The visceral intensity is one partial factor that attracts me to games like GTA. Shattering the conventions of normality by letting you be as good or as naughty as you choose, allowing any pent up frustrations to release gradually in an environment that doesn’t hurt anyone. But I also tend to gravitate towards games with robust environments. A fully interactive world that can be traversed and explored at my leisure. That to me represents the fundamental principles of a perfect game. Investing hours of time dedicated to exploration is rather time consuming, so rather than confining myself to one arbitrary errand I’d like to just takes some time out, explore, and perhaps run down a few hookers. And an open world game provides me with a versatile platform to engage in those primal instincts that have been dulled by the arbitrary exploits of my boring day at work. I can understand, for the uninitiated that is, how being confronted with public victimisation of the citizens, depicted so blatantly in GTA may seem horrifying, especially when flaunted as a viable alternative for entertainment.
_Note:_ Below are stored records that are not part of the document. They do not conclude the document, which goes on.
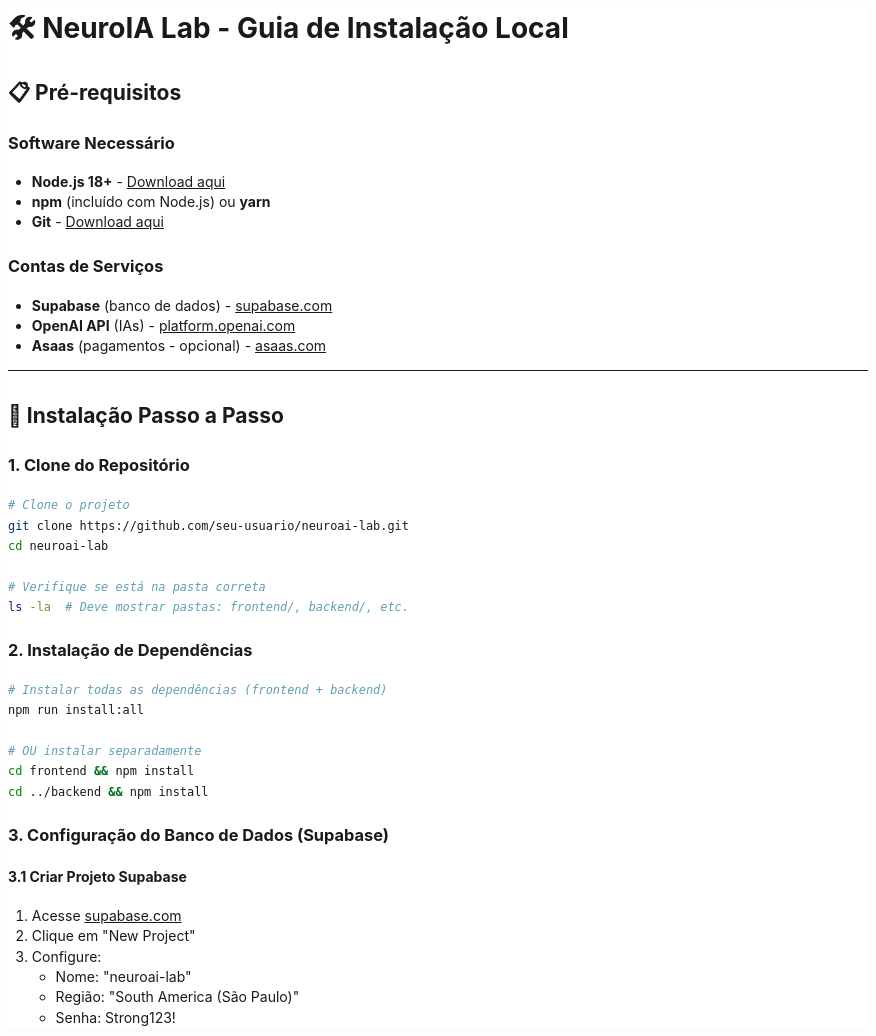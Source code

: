 # 🛠️ NeuroIA Lab - Guia de Instalação Local

## 📋 Pré-requisitos

### Software Necessário
- **Node.js 18+** - [Download aqui](https://nodejs.org)
- **npm** (incluído com Node.js) ou **yarn**
- **Git** - [Download aqui](https://git-scm.com/)

### Contas de Serviços
- **Supabase** (banco de dados) - [supabase.com](https://supabase.com)
- **OpenAI API** (IAs) - [platform.openai.com](https://platform.openai.com)
- **Asaas** (pagamentos - opcional) - [asaas.com](https://asaas.com)

---

## 🚀 Instalação Passo a Passo

### 1. Clone do Repositório
```bash
# Clone o projeto
git clone https://github.com/seu-usuario/neuroai-lab.git
cd neuroai-lab

# Verifique se está na pasta correta
ls -la  # Deve mostrar pastas: frontend/, backend/, etc.
```

### 2. Instalação de Dependências
```bash
# Instalar todas as dependências (frontend + backend)
npm run install:all

# OU instalar separadamente
cd frontend && npm install
cd ../backend && npm install
```

### 3. Configuração do Banco de Dados (Supabase)

#### 3.1 Criar Projeto Supabase
1. Acesse [supabase.com](https://supabase.com)
2. Clique em "New Project"
3. Configure:
   - Nome: "neuroai-lab"
   - Região: "South America (São Paulo)"
   - Senha: Strong123!
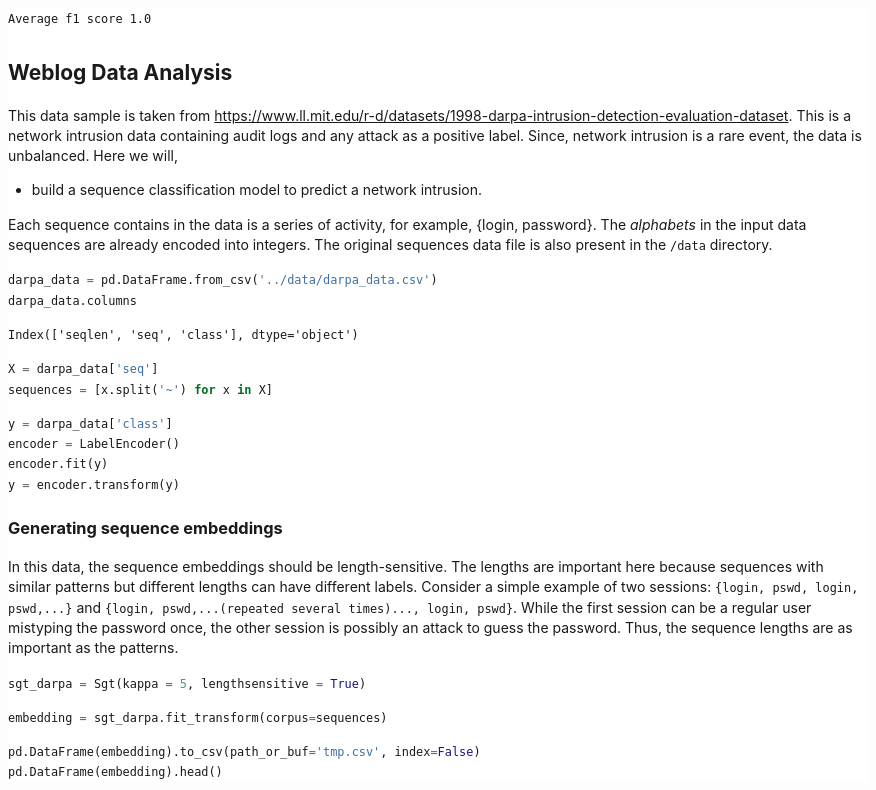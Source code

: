     Average f1 score 1.0


## Weblog Data Analysis
This data sample is taken from https://www.ll.mit.edu/r-d/datasets/1998-darpa-intrusion-detection-evaluation-dataset. 
This is a network intrusion data containing audit logs and any attack as a positive label. Since, network intrusion is a rare event, the data is unbalanced. Here we will,
- build a sequence classification model to predict a network intrusion.

Each sequence contains in the data is a series of activity, for example, {login, password}. The _alphabets_ in the input data sequences are already encoded into integers. The original sequences data file is also present in the `/data` directory.


```python
darpa_data = pd.DataFrame.from_csv('../data/darpa_data.csv')
darpa_data.columns
```




    Index(['seqlen', 'seq', 'class'], dtype='object')




```python
X = darpa_data['seq']
sequences = [x.split('~') for x in X]
```


```python
y = darpa_data['class']
encoder = LabelEncoder()
encoder.fit(y)
y = encoder.transform(y)
```

### Generating sequence embeddings
In this data, the sequence embeddings should be length-sensitive. The lengths are important here because sequences with similar patterns but different lengths can have different labels. Consider a simple example of two sessions: `{login, pswd, login, pswd,...}` and `{login, pswd,...(repeated several times)..., login, pswd}`. While the first session can be a regular user mistyping the password once, the other session is possibly an attack to guess the password. Thus, the sequence lengths are as important as the patterns.


```python
sgt_darpa = Sgt(kappa = 5, lengthsensitive = True)
```


```python
embedding = sgt_darpa.fit_transform(corpus=sequences)
```


```python
pd.DataFrame(embedding).to_csv(path_or_buf='tmp.csv', index=False)
pd.DataFrame(embedding).head()
```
The violence could be considered gratuitous or even vile, if it were real. But it isn’t. It’s a work of fiction, like a book or film that depicts similar fictitious scenarios. And it’s GTA’s rueful attitude towards controversy that has allowed it to maintain its popularity, despite its contentious place in modern culture. If you’re discerning with genres or applying limitations then that just seems like compromise rather than expression.
For all of its scrutiny, its harsh satirical themes and graphic tones, GTA continues to be a rewarding series with more heart and soul than many AAA games on the market. Long may its explicit violence, abundance of (somehow?) concealed weaponry, reckless driving, diverse range of playable characters and, above all, vehicular thievery continue.